Recently there has been a lot of focus on the importance of developing more secure alternatives to email, instant messaging, browsing, etc. ... but I've seen very little focus on the need for development of alternatives to corporate search engines.
Corporate/state control of the Internet involves a three pronged strategy of: mass surveillance, censorship/criminalization of undesirable ideas, and traffic shaping (i.e. directing people away of things you don't want them to see, and towards things you do). Corporate search engines are implicated in all three of these, i.e. they:
1) Monitor what we are searching for... so obviously, developing alternatives to corporate search is every bit as crucial for protecting privacy and free speech as encrypting our emails/chats, and anonymizing our browsing ...
2) Censor websites by removing them from search engine indexes
3) Shape traffic via non-transparent algorithms that can sort search results in a way that grants prominence to certain types of sites (corporate media, etc.), in order to suit the interests of multinational corporations and governments.

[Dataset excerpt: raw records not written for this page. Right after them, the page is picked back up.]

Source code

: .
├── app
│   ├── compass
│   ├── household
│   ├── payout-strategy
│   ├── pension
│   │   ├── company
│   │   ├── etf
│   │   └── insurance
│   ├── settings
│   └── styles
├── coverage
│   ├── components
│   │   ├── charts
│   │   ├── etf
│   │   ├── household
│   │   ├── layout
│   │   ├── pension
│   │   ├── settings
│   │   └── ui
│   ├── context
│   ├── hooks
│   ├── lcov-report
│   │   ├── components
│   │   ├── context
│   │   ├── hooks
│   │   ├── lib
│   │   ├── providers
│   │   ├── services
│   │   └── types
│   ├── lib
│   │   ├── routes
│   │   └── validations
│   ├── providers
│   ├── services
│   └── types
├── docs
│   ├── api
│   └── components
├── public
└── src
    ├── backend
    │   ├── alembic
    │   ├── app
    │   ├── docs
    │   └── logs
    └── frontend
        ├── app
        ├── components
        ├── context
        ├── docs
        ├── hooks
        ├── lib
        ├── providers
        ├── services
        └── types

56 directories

But I've seen very little information about practical/simple options that are available for anonymous and decentralized Internet search software. I've only been able to find a few examples like YaCy, but they all seem overly complex and unusable by the vast majority of users. What are the major barriers to creating simple tools (e.g. a plugin for Firefox) that would enable users to perform anonymous, p2p web search (even if it's much slower than centralized search) and break away from using corporate search? Which current efforts to create decentralized search seem most promising to you from a privacy/security standpoint?